Check out my other Rascals comment for background on this seminal American band.
Putting the hit singles to one side, The Young Rascals are sadly underappreciated outside of the US. They were, for a short time, phenomenal, but like many other American acts their popularity outside of the US was underwhelming.
You don't hear people asking "What's Your favourite Rascals album?" as they would of the Rolling Stones, Beatles, Who or Kinks.
And, they had a #1 album in 1968 (the Greatest Hits album), 2 Top 10 albums, another 3 Top 20 albums and another Top 40 album … all in 4 years!
I think, outside of the US, there is still an under appreciation of LPs by US 60s bands generally, such was the popularity of the British invasion groups. The good thing is, for me, the discovery of these "new" albums.
This was the Rascals third album and here they really extended themselves bringing in Latin rhythms, pop, balladry, horns, psych influences to their already establish blue eyed soul and garage sound.
They could do this, and do this easily…
As a working band they could play as good as any band in the land.

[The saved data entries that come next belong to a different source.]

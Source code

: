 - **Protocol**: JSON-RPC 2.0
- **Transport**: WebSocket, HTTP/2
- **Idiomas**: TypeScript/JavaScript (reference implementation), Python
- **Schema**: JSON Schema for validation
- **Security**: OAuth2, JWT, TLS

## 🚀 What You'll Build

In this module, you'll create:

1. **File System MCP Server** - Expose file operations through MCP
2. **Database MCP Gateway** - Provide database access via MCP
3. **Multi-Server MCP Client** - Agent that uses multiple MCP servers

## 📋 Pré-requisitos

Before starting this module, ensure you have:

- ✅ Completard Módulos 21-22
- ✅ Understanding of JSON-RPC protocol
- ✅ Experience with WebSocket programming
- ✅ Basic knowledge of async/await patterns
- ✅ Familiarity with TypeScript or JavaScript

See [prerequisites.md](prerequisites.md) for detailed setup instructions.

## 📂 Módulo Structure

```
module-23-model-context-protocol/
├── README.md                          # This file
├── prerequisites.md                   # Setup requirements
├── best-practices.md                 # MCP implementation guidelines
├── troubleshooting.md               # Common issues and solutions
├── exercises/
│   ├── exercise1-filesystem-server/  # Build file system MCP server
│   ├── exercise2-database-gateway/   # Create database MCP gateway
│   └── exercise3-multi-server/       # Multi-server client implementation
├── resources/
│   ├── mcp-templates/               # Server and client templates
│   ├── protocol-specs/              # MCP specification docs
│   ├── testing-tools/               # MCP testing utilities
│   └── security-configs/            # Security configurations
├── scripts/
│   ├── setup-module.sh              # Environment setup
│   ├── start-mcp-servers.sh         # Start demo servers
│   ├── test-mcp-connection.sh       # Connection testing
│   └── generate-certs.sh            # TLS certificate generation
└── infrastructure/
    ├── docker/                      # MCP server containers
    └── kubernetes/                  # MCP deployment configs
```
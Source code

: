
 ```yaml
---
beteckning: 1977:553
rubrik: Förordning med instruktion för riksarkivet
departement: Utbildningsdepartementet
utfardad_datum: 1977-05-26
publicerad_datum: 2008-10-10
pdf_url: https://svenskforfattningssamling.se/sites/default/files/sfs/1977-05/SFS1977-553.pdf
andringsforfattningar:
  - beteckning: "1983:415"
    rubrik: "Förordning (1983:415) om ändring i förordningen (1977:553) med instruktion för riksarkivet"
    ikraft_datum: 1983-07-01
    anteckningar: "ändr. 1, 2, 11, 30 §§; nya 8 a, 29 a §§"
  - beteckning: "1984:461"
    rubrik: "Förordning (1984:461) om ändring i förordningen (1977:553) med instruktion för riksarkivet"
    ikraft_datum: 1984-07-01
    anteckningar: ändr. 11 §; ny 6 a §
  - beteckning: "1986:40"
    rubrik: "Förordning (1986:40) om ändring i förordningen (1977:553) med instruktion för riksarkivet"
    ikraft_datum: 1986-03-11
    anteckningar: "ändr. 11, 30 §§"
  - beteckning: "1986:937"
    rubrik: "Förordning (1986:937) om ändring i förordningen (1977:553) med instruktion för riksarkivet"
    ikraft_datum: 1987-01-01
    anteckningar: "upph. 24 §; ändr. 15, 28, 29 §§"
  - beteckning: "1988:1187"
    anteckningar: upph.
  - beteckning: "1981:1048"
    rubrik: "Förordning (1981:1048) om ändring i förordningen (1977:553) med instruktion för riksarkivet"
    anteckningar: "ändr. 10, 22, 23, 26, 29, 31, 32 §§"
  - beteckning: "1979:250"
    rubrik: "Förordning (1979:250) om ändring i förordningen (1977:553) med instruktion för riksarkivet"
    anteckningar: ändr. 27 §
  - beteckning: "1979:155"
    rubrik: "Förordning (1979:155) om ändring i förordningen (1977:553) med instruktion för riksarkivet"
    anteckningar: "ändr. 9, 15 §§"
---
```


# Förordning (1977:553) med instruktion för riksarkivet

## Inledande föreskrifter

Playing night after night will sharpen your skills to the point where anything you tackle with imagination will pay off.
And they had imagination.
The late 60s, and 1967 specifically, was a time of imagination and experimentation. Anything was possible. Both musically and otherwise. The Summer of Love was underway and even though there was a war being fought on south east Asian fields escapism rather than confrontation was the rule of the day.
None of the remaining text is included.